Pacio came close to being a World Champion at age 20, as he punished Naito with his patented Wushu strikes on the feet, but a mishap in the third round cost him the entire match as he got submitted by the Japanese via rear naked choke.

===First world title reign===

After his loss to Naito, Pacio would wreak havoc in the division - winning five of his next six bouts to book another date with Naito this time at ONE: Conquest of Heroes on September 23, 2018 in Jakarta Indonesia.

Pacio rematched Yoshitaka Naito at ONE Championship: Conquest of Heroes on September 22, 2018. Pacio looked more confident in the rematch as he stuffed Naito's takedowns for much of the first two rounds while punishing him on the striking department with lightning quick kicks and combinations from different angles. The Japanese did finish strong as he scored takedowns on his younger opponent, but Pacio stayed busy even on his back - earning all of the judges' nod to get a unanimous decision victory.

===Losing the belt, second reign===

Pacio's reign, however, would not last long as he dropped his belt four months later to Yosuke Saruta at ONE Championship: Eternal Glory on January 19, 2019, in a controversial split-decision.

The Japanese pushed the action while Pacio opted to pick his spots and counter in one of his more tactical bouts yet. In the end, two of the judges favored Saruta's aggression - crowning him the new ONE Strawweight World Champion.

With a close finish, Pacio was given an outright rematch at ONE Championship: Roots of Honor in Manila on April 12, 2019 Pacio did not disappoint as he scored a sensational fourth round knockout win with a well-timed knee to regain his lost title.

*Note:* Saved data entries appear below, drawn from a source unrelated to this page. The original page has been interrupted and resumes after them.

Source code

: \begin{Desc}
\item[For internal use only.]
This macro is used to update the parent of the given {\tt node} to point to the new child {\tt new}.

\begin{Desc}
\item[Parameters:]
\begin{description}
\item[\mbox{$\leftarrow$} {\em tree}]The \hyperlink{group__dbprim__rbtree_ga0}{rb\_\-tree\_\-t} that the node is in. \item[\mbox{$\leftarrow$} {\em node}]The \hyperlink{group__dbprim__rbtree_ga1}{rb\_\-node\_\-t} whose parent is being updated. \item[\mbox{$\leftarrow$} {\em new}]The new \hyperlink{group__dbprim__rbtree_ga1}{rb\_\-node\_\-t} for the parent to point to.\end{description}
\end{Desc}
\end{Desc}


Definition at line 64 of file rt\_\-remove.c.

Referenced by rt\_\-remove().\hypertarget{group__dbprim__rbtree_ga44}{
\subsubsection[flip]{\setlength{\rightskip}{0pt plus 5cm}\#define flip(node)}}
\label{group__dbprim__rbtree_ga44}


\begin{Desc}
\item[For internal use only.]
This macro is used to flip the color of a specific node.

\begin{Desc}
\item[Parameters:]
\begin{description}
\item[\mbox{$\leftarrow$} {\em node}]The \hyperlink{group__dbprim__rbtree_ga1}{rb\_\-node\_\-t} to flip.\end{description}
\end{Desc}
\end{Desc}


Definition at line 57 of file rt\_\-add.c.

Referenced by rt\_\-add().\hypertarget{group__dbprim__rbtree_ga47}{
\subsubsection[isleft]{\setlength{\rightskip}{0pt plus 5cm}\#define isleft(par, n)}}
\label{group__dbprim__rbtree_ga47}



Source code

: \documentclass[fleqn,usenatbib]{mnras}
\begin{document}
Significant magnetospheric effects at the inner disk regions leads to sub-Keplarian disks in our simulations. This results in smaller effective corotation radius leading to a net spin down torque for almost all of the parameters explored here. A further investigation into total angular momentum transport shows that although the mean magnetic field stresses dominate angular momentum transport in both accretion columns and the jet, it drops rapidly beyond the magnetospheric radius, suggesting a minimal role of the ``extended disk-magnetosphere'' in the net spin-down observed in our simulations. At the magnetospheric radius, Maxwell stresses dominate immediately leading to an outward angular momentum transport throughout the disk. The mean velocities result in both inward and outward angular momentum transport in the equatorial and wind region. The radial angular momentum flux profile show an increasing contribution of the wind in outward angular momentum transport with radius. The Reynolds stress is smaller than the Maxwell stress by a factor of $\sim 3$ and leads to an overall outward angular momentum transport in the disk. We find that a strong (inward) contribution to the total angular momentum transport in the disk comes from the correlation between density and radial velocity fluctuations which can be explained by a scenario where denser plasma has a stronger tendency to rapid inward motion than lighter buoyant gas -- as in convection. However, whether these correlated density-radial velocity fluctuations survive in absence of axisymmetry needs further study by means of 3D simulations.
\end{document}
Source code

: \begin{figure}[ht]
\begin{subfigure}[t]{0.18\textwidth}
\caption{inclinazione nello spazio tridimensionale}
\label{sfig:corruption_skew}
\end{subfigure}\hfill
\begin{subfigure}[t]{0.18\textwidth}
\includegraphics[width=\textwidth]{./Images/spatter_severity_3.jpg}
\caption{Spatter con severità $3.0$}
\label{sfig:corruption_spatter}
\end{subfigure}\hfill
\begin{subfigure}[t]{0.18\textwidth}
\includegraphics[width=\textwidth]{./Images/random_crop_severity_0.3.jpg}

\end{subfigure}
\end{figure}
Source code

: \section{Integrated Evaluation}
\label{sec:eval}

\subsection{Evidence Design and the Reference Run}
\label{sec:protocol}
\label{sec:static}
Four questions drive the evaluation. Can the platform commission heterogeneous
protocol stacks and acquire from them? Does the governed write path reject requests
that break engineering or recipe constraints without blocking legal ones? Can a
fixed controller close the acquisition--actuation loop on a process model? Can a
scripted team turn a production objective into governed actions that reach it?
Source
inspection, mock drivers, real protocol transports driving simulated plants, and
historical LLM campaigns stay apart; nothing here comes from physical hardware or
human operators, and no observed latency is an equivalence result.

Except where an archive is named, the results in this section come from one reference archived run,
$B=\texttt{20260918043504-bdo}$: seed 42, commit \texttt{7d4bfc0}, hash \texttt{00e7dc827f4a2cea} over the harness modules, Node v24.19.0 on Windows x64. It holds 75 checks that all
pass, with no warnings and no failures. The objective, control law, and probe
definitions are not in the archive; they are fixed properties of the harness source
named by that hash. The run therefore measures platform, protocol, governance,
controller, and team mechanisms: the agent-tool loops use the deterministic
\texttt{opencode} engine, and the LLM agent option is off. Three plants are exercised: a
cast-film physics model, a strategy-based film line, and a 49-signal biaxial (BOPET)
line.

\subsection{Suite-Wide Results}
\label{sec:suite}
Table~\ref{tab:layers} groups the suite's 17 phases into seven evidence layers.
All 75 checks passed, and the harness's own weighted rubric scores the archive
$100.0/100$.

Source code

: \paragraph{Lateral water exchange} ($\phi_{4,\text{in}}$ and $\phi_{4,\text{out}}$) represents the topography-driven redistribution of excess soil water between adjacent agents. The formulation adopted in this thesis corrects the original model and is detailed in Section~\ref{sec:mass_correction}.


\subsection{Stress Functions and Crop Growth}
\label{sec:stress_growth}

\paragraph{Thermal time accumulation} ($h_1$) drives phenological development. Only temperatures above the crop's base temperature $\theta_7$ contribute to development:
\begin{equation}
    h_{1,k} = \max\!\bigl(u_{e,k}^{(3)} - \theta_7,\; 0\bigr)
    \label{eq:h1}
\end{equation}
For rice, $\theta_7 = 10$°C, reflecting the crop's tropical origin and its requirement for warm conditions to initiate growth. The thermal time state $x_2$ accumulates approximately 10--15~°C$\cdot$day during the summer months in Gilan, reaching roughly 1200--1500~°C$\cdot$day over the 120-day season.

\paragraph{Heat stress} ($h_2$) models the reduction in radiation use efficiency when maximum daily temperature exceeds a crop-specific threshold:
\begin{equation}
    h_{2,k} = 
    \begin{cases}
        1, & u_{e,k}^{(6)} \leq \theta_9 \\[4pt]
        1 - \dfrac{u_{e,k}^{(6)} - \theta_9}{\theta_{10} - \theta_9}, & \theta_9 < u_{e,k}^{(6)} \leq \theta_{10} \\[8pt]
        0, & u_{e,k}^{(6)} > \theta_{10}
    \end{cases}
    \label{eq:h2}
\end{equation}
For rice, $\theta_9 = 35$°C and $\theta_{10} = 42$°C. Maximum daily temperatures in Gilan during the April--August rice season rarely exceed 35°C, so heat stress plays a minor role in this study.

Later that night, ONE Chairman and CEO Chatri Sityodtong announced that there would be no need for an immediate trilogy after Pacio's definitive win.

Pacio defended his belt for the first time in his second reign as he takes on compatriot Rene Catalan at ONE Championship: Masters of Fate in Manila on November 8, 2019. He defeated Catalan via arm-triangle choke in the second round.

Pacio defended his title again against Alex Silva at ONE Championship: Fire and Fury on January 31, 2020. He won the very close bout via split decision.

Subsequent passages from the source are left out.